Ignoro si el párrafo anterior figurará en el libro. Étienne ha sido claro: puedes escribir todo lo que te digo, no quiero ejercer ningún control. Sin embargo, yo comprendería muy bien que al leer el texto antes de su publicación, me pidiese que no mencionara este episodio. Más por consideración hacia los suyos que por vergüenza, ya que estoy seguro de que no le avergüenza: es un acto extraño, que él mismo se explica mal, pero no se trata de una mala acción. Dicho esto, creo que tampoco se avergonzaría aunque se tratase de una mala acción. O bien sí, sentiría vergüenza, pero la juzgaría también digna de contarse. Diría simplemente: lo he hecho, me avergüenzo, esta vergüenza forma parte de mí, no voy a renegar de ella. Creo que la frase: «Humano soy y nada de lo humano me es ajeno» es, si no la forma suprema de la sabiduría, en cualquier caso una de las más profundas, y lo que me gusta de Étienne es que se la toma al pie de la letra, es incluso lo que según él le confiere el derecho a ser juez. No quiere suprimir nada de lo que le hace humano, pobre, falible, magnífico, y por la misma razón yo no quiero cortar nada en el relato de su vida.

(Nota de Étienne, en el margen del manuscrito: «No hay problema, déjalo.»)

La fiesta de cumpleaños de Aurélie no era sólo una fiesta de jóvenes. Estaban sus amigos, pero también sus padres, y todas las edades mezcladas. No fue por la noche, sino por la tarde, en el jardín florecido. Habían ensayado un espectáculo, Étienne iba a cantar. Cantó. El dolor era tan fuerte que se apoyaba en muletas. Todos los que le rodeaban sabían que ingresaría en la clínica esa misma noche y que al día siguiente le amputarían la pierna.

Hacia las seis, estaba tendido debajo de un árbol, con la cabeza sobre las rodillas de Aurélie, que le acariciaba el pelo. A veces levantaba los ojos hacia su rostro.

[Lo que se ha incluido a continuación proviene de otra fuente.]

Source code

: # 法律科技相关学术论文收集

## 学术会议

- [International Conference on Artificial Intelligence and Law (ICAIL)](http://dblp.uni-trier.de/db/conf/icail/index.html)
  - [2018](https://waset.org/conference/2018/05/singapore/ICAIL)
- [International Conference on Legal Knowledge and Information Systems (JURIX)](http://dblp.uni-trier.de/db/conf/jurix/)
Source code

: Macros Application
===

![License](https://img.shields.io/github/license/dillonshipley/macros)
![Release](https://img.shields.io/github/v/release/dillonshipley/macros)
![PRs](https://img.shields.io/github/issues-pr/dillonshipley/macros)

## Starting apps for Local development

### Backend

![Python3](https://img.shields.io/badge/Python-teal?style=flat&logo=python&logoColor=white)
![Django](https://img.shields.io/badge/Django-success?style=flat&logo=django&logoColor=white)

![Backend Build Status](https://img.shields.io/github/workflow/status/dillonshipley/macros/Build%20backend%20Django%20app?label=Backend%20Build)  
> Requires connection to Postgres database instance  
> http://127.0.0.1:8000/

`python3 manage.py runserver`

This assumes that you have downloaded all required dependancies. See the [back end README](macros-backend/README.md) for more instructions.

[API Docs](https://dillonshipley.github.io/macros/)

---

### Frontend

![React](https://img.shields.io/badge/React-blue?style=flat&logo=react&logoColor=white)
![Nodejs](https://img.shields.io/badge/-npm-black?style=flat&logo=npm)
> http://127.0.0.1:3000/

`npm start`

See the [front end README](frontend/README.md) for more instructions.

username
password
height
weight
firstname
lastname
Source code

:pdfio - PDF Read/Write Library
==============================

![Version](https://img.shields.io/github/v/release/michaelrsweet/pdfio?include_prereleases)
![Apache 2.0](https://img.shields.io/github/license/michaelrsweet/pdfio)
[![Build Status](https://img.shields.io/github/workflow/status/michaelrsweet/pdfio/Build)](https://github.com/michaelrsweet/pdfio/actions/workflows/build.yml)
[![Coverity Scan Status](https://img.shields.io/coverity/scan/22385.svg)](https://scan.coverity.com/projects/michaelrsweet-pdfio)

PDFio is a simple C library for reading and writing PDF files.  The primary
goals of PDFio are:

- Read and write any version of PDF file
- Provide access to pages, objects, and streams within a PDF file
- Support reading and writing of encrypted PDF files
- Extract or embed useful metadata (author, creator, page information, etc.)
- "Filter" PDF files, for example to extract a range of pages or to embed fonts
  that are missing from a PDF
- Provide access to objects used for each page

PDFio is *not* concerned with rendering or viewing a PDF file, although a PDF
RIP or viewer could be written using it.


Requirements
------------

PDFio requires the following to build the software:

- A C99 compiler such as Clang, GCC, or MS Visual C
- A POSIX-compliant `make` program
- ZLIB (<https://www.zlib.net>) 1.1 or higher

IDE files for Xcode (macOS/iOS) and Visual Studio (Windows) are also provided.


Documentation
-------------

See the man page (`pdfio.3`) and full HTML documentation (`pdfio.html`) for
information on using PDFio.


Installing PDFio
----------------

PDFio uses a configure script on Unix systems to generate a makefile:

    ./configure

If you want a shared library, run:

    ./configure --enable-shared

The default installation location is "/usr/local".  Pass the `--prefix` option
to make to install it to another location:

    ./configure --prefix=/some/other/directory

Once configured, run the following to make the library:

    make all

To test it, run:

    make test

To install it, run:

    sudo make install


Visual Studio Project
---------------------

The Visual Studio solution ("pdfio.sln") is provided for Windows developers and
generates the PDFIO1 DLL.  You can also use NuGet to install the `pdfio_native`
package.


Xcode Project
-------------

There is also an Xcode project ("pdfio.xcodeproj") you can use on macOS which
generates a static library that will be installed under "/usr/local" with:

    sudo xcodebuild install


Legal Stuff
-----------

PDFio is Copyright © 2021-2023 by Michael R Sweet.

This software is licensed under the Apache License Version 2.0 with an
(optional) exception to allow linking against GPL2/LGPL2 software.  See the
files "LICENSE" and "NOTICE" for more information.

Ella le sonreía, le decía en voz muy baja: estoy aquí, Étienne. Estoy aquí. Él volvía a cerrar los ojos, había bebido un poco, no mucho, escuchaba el rumor de las conversaciones alrededor de ellos, el zumbido de una avispa, portezuelas de coches que se cerraban de golpe en la calle. Se encontraba bien, habría querido que aquel momento durase para siempre, o que la muerte le sorprendiera así, sin darse cuenta. Después su padre vino a buscarle y le dijo: Étienne, es la hora. Aún hoy se imagina lo que representó para su padre decir: Étienne, es la hora. Parece algo insuperable, y sin embargo lo hizo. Estas palabras se pronunciaron y estos gestos se ejecutaron con calma; pero en el fondo, dice Étienne, podría haberse puesto a gritar, a discutir, a decir que no, no quiero, como algunos condenados a muerte cuando van a buscarles a su celda y les dicen exactamente lo mismo: es la hora. Pero no, le ayudaron a levantarse y él se levantó.